Gegenwärtige Lektüre

 Ich lese gegenwärtig parallel 5-9 (?) Bücher, teils aus Gertruds Nachlass, teils aus öffentlichen Tauschregalen, ein von P. aus geliehenes und zwei aus dem Nachlass von W., die ich von U. bekommen habe. Über die meisten davon steht etwas in meinem Literaturblog "Weites Feld", teils auch etwas in Fontanesfans Schnipsel und anderen Blogs (Gegen das Vergessen, Wissen und Glauben und Fonty (Politik) ) sind die Blogs, in denen dazu etwas stehen könnte. Ich werde die bei Gelegenheit verlinken. Jetzt zur Lektüre von Mau: Lütten Klein und Christa Wolf: Ein Tag im Jahr, zu denen ich in "Weites Feld" geschrieben habe und schreiben werde. 

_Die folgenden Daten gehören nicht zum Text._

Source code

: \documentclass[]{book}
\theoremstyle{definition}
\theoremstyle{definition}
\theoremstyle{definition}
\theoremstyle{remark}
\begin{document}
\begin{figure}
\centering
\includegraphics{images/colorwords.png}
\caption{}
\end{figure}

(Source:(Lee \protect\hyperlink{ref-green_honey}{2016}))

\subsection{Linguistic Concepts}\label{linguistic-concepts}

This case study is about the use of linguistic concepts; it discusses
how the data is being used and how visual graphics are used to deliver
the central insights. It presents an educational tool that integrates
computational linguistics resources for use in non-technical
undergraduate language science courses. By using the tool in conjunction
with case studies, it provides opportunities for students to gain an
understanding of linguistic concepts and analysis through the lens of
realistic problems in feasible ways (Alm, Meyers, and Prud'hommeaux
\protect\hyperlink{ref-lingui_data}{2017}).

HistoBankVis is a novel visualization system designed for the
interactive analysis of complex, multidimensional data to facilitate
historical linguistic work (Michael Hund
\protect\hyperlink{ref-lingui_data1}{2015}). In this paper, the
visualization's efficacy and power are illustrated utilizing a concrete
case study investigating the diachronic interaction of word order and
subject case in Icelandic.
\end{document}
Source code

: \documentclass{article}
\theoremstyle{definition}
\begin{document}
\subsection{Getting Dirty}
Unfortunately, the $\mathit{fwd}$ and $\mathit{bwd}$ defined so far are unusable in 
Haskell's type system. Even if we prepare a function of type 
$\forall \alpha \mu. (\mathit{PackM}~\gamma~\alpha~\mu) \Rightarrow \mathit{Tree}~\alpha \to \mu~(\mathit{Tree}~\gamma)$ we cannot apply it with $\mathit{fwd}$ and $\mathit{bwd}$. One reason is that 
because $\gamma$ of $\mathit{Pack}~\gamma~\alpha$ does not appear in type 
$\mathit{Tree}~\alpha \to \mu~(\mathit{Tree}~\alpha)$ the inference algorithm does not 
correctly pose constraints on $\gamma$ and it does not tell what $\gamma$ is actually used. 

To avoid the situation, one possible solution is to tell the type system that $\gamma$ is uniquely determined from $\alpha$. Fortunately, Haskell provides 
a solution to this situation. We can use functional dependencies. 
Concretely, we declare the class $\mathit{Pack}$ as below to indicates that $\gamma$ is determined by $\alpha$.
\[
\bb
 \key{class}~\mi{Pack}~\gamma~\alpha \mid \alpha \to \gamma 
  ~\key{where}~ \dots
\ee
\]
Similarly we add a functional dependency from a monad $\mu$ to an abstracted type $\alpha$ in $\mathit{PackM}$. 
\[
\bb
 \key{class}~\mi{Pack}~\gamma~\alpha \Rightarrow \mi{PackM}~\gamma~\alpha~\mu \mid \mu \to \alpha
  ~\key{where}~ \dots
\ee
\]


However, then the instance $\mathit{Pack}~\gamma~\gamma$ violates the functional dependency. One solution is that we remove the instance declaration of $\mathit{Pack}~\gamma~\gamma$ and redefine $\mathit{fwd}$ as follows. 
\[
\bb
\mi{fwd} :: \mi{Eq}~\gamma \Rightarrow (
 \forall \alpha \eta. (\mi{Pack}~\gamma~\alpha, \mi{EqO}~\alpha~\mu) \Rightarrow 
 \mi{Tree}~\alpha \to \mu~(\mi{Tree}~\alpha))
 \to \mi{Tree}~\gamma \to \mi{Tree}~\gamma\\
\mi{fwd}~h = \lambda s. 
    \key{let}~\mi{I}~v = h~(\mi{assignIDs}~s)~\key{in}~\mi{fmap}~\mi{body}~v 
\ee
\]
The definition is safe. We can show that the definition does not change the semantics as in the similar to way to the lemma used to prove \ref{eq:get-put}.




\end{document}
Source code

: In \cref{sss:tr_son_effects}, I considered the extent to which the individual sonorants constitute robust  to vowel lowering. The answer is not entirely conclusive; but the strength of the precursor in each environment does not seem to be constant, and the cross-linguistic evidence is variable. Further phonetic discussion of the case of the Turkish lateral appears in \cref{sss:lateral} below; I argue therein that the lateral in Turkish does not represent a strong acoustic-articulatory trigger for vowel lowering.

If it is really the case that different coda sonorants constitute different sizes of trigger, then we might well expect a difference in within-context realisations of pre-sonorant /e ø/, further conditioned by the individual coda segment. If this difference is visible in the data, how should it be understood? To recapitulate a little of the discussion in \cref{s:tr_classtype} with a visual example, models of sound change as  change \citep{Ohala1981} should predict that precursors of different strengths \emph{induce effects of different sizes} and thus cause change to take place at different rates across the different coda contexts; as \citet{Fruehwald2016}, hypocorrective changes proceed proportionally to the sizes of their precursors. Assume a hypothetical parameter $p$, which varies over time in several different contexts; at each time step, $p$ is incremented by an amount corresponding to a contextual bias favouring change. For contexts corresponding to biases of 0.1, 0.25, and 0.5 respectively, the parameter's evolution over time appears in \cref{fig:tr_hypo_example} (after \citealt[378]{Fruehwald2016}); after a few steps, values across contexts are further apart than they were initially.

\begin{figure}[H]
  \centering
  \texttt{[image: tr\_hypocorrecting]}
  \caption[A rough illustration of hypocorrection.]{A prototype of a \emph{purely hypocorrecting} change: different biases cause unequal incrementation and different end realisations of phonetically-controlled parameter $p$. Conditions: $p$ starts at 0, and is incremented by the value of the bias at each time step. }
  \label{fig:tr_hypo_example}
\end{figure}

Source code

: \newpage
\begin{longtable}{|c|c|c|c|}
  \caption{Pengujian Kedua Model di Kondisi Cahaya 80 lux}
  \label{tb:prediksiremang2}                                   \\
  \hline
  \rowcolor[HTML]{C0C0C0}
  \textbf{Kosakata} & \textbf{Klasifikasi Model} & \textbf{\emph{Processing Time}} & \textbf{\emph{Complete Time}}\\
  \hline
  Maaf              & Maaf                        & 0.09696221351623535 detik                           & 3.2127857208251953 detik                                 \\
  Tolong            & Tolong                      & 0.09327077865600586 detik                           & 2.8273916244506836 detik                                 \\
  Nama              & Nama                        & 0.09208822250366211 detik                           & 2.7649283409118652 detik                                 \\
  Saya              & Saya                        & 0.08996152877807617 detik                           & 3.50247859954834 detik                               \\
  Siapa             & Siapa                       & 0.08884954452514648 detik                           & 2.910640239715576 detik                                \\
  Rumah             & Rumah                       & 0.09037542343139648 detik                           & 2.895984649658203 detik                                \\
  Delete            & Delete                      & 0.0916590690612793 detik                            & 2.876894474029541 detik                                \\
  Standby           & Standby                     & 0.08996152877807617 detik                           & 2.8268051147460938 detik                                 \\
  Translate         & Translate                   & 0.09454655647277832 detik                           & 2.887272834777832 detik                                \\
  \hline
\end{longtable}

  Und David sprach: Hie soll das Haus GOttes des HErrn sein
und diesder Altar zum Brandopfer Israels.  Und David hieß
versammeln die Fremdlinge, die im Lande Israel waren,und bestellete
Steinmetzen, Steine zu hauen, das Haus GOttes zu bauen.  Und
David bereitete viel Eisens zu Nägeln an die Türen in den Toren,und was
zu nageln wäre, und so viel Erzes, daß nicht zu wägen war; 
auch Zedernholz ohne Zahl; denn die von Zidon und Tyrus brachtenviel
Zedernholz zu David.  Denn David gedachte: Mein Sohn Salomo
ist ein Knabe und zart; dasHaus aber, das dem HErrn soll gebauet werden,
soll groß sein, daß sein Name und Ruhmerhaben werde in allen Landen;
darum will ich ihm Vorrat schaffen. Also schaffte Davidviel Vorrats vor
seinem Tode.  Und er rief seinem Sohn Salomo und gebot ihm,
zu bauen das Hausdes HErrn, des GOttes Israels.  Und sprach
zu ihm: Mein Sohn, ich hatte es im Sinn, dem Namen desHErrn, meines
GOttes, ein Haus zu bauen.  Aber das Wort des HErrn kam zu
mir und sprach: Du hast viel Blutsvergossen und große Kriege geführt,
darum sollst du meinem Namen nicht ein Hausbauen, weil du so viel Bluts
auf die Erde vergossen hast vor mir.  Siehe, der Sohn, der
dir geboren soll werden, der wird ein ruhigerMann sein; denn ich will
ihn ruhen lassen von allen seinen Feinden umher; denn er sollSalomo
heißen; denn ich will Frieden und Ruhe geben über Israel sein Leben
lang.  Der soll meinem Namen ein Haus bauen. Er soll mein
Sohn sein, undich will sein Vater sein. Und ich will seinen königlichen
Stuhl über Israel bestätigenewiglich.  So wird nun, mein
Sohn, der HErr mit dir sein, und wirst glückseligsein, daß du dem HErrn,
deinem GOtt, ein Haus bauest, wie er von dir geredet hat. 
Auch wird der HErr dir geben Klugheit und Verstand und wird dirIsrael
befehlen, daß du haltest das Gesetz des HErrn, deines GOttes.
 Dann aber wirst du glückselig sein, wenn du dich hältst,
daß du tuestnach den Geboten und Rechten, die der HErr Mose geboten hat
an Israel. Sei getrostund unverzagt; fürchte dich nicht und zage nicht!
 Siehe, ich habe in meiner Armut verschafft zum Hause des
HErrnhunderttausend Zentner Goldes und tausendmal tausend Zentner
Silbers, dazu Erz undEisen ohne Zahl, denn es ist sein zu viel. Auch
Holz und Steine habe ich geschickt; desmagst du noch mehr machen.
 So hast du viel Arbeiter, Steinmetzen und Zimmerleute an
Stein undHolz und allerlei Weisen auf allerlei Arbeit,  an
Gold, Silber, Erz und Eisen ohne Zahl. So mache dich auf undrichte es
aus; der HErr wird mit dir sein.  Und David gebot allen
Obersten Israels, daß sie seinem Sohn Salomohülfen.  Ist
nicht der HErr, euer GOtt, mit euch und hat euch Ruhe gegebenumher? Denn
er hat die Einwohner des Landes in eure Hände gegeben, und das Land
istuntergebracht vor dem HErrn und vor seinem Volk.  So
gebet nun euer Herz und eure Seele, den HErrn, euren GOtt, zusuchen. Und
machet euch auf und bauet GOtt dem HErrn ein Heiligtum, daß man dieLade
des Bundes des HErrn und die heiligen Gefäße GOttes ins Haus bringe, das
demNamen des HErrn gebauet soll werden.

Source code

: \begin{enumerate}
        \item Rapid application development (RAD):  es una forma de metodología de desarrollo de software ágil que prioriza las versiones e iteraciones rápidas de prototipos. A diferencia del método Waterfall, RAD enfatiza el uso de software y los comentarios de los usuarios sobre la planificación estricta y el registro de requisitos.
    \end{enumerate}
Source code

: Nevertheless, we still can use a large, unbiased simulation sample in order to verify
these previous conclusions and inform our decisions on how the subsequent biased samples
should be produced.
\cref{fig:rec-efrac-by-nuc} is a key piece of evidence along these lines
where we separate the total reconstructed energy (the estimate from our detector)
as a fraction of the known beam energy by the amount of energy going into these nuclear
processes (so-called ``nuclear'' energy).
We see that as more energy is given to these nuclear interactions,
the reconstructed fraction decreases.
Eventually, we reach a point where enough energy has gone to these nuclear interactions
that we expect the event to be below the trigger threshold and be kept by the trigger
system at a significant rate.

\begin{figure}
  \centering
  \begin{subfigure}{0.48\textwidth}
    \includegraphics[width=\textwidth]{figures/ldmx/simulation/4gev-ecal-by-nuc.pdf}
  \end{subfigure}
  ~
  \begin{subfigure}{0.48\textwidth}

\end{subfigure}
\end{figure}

An Christa Wolf reizt mich, dass sie ab 1960 bis 2011 jedes Jahr ihren 27.9. zu beschreiben versucht hat, teils am Tag, teils über mehrere Tage bis ca. eine Woche, wobei dann auch einiges aus der Zeit des nachträglichen Schreibens in den Text eingeht. Staunenswert, wie viel Wolf über diese Tage zu erinnern und beschreiben fähig ist, die Grundfähigkeit, die Voraussetzung ihrer Verarbeitung in literarischen Werken ist. Wertvoll für das Verständnis, in welchen Lebenssituationen ihre Werke entstanden sind und wie viel sie anderen Aufgaben für ihre Familie und ihre Freunde sowie ihre politischen Auseinandersetzungen u.a. widmet. Und allgemein wertvoll als Zeugnis für Leben in der DDR und ab 1990 auch in der BRD und relativ kurz in Kalifornien. 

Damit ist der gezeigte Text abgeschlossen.